# Seminars, Training camps and the like



## bigfootsquatch (May 9, 2007)

Does anyone know of any training camps/retreat centers for tai chi here in the USA that are REPUTABLE? Also, I live in Louisiana, and there are not a lot of seminars(that I know of) locally. If I were to try to go to seminars for Yang(or Cheng Man Ching) Tai Chi, who would you guys recommend?


----------



## dmax999 (May 9, 2007)

http://www.williamccchen.com/workshop.htm
William CC Chen is a top quality teacher. He does a version of CMC style that he has modified. He generally teaches his own 60 movement form, which is similar to the Yang Long form with some repetitions removed.

http://www.yangfamilytaichi.com/seminars/
The Yang family also does seminars in the USA and I can't think of anyone that could be considered more reputable.
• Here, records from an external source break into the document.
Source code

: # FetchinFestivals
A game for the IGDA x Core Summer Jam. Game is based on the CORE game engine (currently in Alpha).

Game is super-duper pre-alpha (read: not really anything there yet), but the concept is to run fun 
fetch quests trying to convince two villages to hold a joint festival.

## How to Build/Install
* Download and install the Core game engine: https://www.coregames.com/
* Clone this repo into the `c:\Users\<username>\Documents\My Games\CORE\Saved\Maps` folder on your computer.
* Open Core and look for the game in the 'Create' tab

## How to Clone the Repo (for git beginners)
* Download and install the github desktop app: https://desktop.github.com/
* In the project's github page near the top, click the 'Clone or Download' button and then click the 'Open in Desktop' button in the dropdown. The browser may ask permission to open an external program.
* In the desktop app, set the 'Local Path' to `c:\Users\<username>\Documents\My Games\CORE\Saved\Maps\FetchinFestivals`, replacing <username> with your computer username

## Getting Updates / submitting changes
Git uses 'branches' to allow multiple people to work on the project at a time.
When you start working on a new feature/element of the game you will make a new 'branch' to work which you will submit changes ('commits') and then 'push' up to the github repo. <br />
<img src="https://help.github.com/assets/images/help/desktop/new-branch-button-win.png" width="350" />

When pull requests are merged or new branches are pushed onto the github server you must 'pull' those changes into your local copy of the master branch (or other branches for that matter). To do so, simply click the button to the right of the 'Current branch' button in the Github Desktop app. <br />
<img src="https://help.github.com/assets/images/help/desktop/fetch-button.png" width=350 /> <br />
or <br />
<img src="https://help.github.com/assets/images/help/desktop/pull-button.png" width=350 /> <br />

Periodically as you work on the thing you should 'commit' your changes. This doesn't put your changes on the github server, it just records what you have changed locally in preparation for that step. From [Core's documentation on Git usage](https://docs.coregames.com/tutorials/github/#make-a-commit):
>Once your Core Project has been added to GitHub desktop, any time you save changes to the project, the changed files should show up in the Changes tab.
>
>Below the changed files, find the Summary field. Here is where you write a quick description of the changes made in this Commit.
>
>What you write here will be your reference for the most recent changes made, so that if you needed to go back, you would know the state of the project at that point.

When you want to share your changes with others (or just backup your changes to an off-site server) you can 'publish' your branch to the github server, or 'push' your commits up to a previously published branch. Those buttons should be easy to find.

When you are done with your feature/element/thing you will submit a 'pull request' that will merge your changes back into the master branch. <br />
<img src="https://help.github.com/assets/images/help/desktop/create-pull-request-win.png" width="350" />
I've never attended them, so I can't really reccomend, but I myself would not hesistate to attend one.

I'm sure there are many more, but I doubt anyone would disagree with these two.


----------



## bigfootsquatch (May 31, 2007)

I never did thank you for posting those links. I will add those when I print my other thread about seminars, videos, and books. Thank you so much for your help! 
I'll probably look more into William CC Chen. Thanks!


----------